Autor Wątek: LPG w roverze  (Przeczytany 19701 razy)

0 użytkowników i 2 Gości przegląda ten wątek.

Odp: LPG w roverze
« Odpowiedź #60 dnia: Styczeń 29, 2018, 09:05:50 am »

Offline Gordo#1806

  • Administrator
  • Wiadomości: 177
  • Płeć: Mężczyzna
    • Atu 1.6 GLI 96r.
Pozdrawiam
Gordo#1806

Odp: LPG w roverze
« Odpowiedź #61 dnia: Styczeń 29, 2018, 09:12:11 am »

Offline Ciastek

  • Sympatyk
  • Wiadomości: 1294
  • Płeć: Mężczyzna
  • PN 1.8 16v, AR 147 1.9jtd, Ducati Monster 900
nie wiedziałem, dzięki.
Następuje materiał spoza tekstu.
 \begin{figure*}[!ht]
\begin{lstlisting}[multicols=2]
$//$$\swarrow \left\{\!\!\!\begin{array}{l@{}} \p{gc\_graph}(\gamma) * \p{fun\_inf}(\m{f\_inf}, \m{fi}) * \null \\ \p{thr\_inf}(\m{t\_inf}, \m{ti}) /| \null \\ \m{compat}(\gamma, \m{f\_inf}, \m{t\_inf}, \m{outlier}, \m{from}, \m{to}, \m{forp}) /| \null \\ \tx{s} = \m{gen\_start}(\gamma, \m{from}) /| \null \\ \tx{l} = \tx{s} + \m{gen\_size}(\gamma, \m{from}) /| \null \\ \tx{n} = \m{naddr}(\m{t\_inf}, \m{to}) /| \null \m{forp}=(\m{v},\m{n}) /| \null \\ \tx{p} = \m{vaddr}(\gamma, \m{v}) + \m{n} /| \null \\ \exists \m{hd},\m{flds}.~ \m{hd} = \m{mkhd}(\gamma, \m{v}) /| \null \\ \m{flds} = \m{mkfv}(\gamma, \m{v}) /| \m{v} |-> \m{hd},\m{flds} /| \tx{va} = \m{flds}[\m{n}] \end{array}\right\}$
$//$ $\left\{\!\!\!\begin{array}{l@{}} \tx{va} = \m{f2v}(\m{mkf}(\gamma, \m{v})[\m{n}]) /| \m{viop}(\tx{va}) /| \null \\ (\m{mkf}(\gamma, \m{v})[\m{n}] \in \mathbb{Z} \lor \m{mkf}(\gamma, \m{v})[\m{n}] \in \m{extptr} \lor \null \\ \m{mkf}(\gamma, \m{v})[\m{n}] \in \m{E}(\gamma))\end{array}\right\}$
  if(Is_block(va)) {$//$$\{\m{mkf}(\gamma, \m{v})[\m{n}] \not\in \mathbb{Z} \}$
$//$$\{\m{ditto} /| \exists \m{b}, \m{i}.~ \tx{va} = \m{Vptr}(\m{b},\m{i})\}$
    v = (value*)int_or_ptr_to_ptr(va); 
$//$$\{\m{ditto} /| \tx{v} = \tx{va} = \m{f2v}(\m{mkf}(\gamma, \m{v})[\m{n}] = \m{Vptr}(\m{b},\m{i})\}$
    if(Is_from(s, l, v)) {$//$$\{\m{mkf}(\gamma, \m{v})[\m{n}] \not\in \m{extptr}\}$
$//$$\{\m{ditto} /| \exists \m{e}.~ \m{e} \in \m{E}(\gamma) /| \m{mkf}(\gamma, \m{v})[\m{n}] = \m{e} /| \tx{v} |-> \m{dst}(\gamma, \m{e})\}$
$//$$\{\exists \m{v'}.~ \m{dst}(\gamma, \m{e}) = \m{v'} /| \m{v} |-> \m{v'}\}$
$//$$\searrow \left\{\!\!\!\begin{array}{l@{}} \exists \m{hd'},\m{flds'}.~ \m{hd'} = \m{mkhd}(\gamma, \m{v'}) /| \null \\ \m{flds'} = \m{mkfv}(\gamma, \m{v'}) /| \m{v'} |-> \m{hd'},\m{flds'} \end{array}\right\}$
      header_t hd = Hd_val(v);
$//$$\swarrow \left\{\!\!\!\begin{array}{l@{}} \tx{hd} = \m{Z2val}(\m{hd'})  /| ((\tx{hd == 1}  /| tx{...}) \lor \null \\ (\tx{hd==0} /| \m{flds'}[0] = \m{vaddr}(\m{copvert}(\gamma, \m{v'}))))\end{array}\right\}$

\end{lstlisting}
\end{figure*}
Rozejrzę się za takimi właśnie, nie będę musiał odkręcać kolektora

Odp: LPG w roverze
« Odpowiedź #62 dnia: Styczeń 30, 2018, 13:36:09 pm »

Offline KGB

  • Sympatyk
  • Wiadomości: 13829
  • Płeć: Mężczyzna
  • Antypartyzant
    • Plus Srebrne Caro
dysze moga zostac,nie ma to znaczenia,bo to i tak fullgroup i kanal napelnia sie paliwem oczekujacym na otwarcie zaworu
Cytat: Senn#1869
Nie odpowiadasz za forum, nie moderujesz go, nie masz statusu klubowicza wiec Twoje zdanie jest nic nie warte.

Odp: LPG w roverze
« Odpowiedź #63 dnia: Luty 01, 2018, 20:07:33 pm »

Offline Gordo#1806

  • Administrator
  • Wiadomości: 177
  • Płeć: Mężczyzna
    • Atu 1.6 GLI 96r.
No nie zupełnie. Ma znaczenie i w fullgroup :] Tam nie ma czasu na czekanie ;) Przy 1000 obr./min. zawór się otwiera 8 razy na sekundę, przy 3000 obr./min.około 25 razy na sekundę, a przy 5000 około 40 razy na sekundę. Sprężystość gazów powoduje, że właściwie tam jest ciągły przepływ. 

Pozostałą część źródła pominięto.